On Veterans day, the idea of the veteran was touted by POTUS and his supporters as an emotional counterweight to the protesting athletes. Dr. Lisa Brock reminds us that African Americans have historically had a conflictual relationship with US militarism.

On July 5, 1852, Frederick Douglass, the prolific abolitionist, delivered his now famous 2000-word speech, “What to the Slave is the Fourth of July?” His purpose was to illustrate the illogicality of US patriotism—that the values of freedom, liberty and the rights of citizenship for some Americans occurred alongside, and in dialectical relation to the obscene system of enslavement, exploitation, and torture of others. When Colin Kaepernick sat on the bench during the national anthem during the football preseason in August 2016, then took a knee during the anthem a few weeks later to protest police violence, he was making the same point; that there is a speciousness to a song meant to uplift some while being sinisterly imbued with a currency of inequality and state violence against others.

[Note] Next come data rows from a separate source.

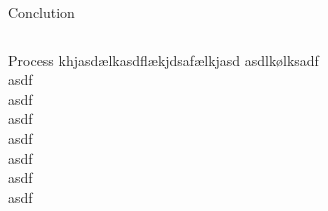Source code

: \documentclass{beamer}
\newenvironment{pblock}{\begin{minipage}[b]{\linewidth}
	\begin{block}}{\end{block} 	\end{minipage}\vspace*{20pt}}
\begin{document}
{\begin{columns}[t]
\begin{column}{.3\linewidth}
\begin{pblock}{Conclution}
    	\end{pblock}
    
    \end{column}
  \end{columns}
\hspace{.015\linewidth}
  \begin{minipage}{.97\linewidth}
  \begin{block}{Process}
  khjasdælkasdflækjdsafælkjasd
  asdlkølksadf\\
  asdf\\
  asdf\\
  asdf\\
  asdf\\
   asdf\\ 
   asdf\\
     asdf\\
  
  \end{block}
  \end{minipage}
  }
\end{document}
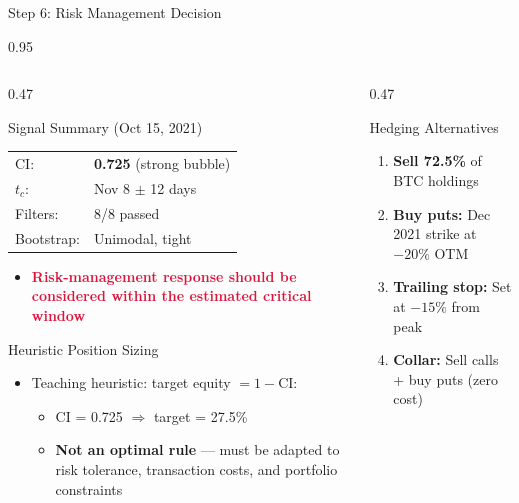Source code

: \documentclass[9pt, aspectratio=169, t]{beamer}
\begin{document}
\begin{frame}{Step 6: Risk Management Decision}
    \begin{cminipage}{0.95\textwidth}
    {\footnotesize
    \begin{columns}[T]
        \begin{column}{0.47\textwidth}
            \begin{alertblock}{Signal Summary (Oct 15, 2021)}
                \begin{tabular}{ll}
                    CI: & \textbf{0.725} (strong bubble) \\
                    $t_c$: & Nov 8 $\pm$ 12 days \\
                    Filters: & 8/8 passed \\
                    Bootstrap: & Unimodal, tight \\
                \end{tabular}

                \begin{itemize}\setlength{\itemsep}{0pt}
                    \item \textcolor{Crimson}{\textbf{Risk-management response should be considered within the estimated critical window}}
                \end{itemize}
            \end{alertblock}

            \begin{block}{Heuristic Position Sizing}
                \begin{itemize}\setlength{\itemsep}{0pt}
                    \item Teaching heuristic: target equity $= 1 - \text{CI}$:
                    \begin{itemize}\setlength{\itemsep}{0pt}
                        \item CI = 0.725 $\Rightarrow$ target = 27.5\%
                        \item \textbf{Not an optimal rule} --- must be adapted to risk tolerance, transaction costs, and portfolio constraints
                    \end{itemize}
                \end{itemize}
            \end{block}
        \end{column}
        \begin{column}{0.47\textwidth}
            \begin{exampleblock}{Hedging Alternatives}
                \begin{enumerate}\setlength{\itemsep}{1pt}
                    \item \textbf{Sell 72.5\%} of BTC holdings
                    \item \textbf{Buy puts:} Dec 2021 strike at $-20\%$ OTM
                    \item \textbf{Trailing stop:} Set at $-15\%$ from peak
                    \item \textbf{Collar:} Sell calls + buy puts (zero cost)
                \end{enumerate}
            \end{exampleblock}


\end{column}
\end{columns}}
\end{cminipage}
\end{frame}
\end{document}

This is what Kaepernick said“I’m going to continue to stand with the people that are being oppressed. To me, this is something that has to change. When … I feel that flag represents what it’s supposed to represent, and this country is representing people the way that it’s supposed to, I’ll stand.…This stand wasn’t for me. This is because I’m seeing things happen to people that don’t have a voice, people that don’t have a platform to talk and have their voices heard, and effect change. So, I’m in the position where I can do that and I’m going to do that for people that can’t….”

While many Blacks have made peace with this symbol of US patriotism, very few think it is something to be cherished. In fact, to ask Blacks, Native Americans, Chicanos, indigenous Hawaiians and other captured, conquered and oppressed people to be unquestionably patriotic is like asking them to love and honor their rapists, the persons who murdered their mothers, the fathers who beat them every night. This demand is simply unconscionable. If one does not understand why this is the case, then one either supports what has happened to people of color in this country or is ignorant of both history and the current moment.  Many African Americans who do stand during the national anthem, do so either because they believe in the promise of the US, after all this is our home, or do so as a part of our ongoing negotiation with power. Heartfelt feelings with tears in the eye? Rarely.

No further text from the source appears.